Paige Hernandez just thought she was going on a unity ride with her boyfriend, Hector Martinez, and 200 or 300 other bikers. D.J. Bigboy interviewed the couple on Power 106 Radio.

PAIGE HERNANDEZ, PROPOSED TO ON HIGHWAY: When he got off and took off his helmet, that's when I was confused. When I saw him reach for his pocket, I knew.

MOOS: And who the heck was Hector waving at?

MARTINEZ: I had all of my family and her family up on the overpass.

MOOS: In less than two minutes, the proposal was over, and once again, traffic flowed. As one poster put it, "They must be a very special couple to inconvenience the rest of the world."

As for the doughnut break, it lasted a minute and a half.

UNIDENTIFIED MALE: Let's go! Let's go!

MOOS: When you hijack a highway and post it on YouTube, you may not get off the freeway scot-free.

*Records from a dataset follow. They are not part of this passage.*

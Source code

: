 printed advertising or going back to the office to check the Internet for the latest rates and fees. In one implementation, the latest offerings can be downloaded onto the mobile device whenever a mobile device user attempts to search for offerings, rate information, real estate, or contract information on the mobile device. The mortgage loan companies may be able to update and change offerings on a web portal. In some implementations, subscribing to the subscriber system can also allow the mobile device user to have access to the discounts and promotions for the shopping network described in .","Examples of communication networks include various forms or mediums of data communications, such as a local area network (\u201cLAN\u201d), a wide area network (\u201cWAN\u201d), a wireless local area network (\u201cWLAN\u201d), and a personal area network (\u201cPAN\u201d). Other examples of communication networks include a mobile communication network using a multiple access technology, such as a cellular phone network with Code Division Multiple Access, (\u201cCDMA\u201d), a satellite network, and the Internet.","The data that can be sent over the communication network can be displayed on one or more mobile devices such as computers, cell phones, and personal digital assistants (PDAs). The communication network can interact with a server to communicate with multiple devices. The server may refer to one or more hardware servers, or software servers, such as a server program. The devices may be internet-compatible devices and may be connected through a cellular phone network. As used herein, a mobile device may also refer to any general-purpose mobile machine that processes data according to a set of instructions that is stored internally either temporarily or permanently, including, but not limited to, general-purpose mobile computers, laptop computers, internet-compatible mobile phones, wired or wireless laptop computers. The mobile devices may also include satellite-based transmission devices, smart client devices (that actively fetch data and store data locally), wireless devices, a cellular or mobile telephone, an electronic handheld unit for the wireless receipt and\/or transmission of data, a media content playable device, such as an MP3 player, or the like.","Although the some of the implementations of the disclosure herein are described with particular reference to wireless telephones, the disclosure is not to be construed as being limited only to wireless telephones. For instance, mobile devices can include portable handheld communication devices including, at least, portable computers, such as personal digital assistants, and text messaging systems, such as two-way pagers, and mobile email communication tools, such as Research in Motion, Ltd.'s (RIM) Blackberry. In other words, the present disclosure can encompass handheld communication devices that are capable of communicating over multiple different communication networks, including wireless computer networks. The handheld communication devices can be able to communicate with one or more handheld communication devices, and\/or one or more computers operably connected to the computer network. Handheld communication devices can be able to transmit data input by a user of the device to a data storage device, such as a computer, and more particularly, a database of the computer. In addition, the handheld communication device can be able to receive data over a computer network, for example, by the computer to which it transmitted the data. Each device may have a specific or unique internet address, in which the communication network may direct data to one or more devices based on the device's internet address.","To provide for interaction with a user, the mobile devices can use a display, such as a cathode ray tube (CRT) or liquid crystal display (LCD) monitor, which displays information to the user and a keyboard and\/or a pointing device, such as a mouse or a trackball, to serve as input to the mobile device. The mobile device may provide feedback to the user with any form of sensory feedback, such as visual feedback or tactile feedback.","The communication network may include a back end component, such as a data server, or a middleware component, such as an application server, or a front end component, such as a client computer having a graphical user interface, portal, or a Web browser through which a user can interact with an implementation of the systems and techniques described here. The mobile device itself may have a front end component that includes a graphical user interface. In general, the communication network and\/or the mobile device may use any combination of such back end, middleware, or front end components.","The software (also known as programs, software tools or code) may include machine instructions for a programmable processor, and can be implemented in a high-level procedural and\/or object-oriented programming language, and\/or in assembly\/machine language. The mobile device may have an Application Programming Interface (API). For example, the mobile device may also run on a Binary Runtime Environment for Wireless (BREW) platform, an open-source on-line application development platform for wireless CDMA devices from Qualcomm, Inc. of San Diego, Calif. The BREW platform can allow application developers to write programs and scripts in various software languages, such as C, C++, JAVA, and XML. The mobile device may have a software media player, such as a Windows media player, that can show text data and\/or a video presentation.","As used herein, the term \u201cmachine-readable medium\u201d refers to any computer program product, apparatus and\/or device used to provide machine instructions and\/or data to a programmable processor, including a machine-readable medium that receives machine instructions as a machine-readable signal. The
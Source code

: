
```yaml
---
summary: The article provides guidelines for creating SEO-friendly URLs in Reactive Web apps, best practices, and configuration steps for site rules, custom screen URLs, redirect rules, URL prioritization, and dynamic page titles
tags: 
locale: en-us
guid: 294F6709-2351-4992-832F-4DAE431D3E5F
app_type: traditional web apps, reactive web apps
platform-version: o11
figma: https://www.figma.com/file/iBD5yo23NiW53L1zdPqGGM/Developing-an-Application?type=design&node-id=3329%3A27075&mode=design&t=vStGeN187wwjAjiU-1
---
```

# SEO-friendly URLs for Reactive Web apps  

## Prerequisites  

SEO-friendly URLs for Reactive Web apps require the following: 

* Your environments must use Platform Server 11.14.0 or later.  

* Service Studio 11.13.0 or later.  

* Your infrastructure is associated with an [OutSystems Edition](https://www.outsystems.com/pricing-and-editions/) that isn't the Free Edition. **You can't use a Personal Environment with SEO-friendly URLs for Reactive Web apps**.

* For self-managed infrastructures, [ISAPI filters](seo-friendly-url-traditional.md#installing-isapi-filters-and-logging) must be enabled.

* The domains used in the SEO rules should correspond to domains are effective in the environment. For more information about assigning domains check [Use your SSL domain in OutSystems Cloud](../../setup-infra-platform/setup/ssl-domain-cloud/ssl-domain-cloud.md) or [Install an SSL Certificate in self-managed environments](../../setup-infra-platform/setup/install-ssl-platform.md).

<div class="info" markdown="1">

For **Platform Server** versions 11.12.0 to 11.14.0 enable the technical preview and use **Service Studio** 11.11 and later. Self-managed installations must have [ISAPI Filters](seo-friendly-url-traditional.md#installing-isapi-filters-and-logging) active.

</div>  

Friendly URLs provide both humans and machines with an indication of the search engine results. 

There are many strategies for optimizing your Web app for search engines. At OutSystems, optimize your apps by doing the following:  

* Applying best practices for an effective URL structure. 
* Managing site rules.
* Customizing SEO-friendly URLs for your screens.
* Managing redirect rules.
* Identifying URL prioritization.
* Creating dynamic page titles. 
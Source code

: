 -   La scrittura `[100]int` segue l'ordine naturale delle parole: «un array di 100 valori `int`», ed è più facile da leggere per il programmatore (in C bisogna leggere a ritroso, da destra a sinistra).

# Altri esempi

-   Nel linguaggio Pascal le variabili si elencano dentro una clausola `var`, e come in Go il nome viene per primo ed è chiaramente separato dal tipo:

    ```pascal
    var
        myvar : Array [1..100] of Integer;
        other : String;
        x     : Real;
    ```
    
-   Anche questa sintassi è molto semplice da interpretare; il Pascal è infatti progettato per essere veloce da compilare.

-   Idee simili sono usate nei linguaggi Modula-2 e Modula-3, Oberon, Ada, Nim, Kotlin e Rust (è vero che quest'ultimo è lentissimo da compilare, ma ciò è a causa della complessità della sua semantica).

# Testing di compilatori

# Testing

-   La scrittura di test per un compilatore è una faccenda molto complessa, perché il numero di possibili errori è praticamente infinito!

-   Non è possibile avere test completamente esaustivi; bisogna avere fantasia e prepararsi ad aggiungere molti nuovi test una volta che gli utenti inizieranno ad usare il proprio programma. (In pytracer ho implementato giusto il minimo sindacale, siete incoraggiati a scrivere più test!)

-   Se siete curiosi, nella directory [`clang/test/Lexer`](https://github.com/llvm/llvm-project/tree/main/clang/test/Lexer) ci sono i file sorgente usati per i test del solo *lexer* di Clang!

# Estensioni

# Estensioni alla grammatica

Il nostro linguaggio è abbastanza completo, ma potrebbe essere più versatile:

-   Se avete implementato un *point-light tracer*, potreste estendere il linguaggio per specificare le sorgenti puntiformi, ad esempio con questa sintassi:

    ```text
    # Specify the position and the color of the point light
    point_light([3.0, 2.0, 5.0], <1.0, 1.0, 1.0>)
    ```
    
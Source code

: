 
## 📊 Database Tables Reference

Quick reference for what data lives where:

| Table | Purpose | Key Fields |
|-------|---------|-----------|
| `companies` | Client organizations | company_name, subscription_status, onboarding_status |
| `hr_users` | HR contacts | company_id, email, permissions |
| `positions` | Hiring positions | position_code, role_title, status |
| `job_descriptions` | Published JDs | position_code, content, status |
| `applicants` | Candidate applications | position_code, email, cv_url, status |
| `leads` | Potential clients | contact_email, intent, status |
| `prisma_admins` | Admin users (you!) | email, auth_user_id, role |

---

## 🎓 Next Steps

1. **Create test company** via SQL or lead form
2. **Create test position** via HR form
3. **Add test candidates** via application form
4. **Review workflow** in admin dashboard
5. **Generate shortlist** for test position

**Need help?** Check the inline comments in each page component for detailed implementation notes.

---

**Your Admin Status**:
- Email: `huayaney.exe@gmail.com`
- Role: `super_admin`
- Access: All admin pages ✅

UNIDENTIFIED MALE: Let me ask you this, man. Have the authorities got in contact with you yet?


UNIDENTIFIED MALE: Because you're definitely going to jail.

MOOS: Still, those revving engines are such an aphrodisiac.

Jeanne Moos, CNN, New York.


BLITZER: Very romantic way to propose. A little dangerous. Reckless but I guess romantic.

BOLDUAN: How do you get pink smoke to come out when you rev your tires?

BLITZER: Because it's an engagement.

BOLDUAN: I have no idea. I just know California traffic is already bad. BLITZER: You ever do any of those doughnuts?

BOLDUAN: No, no. I would never say it on live TV if I did.

BLITZER: We're not doing it either. You can always follow us on Twitter. I'm @WolfBlitzer.

BOLDUAN: I am @KateBolduan.

BLITZER: That's it for us. Thanks very much for joining us. We'll be back here tomorrow. 'Til then, thanks for watching. "ERIN BURNETT OUTFRONT" starts right now.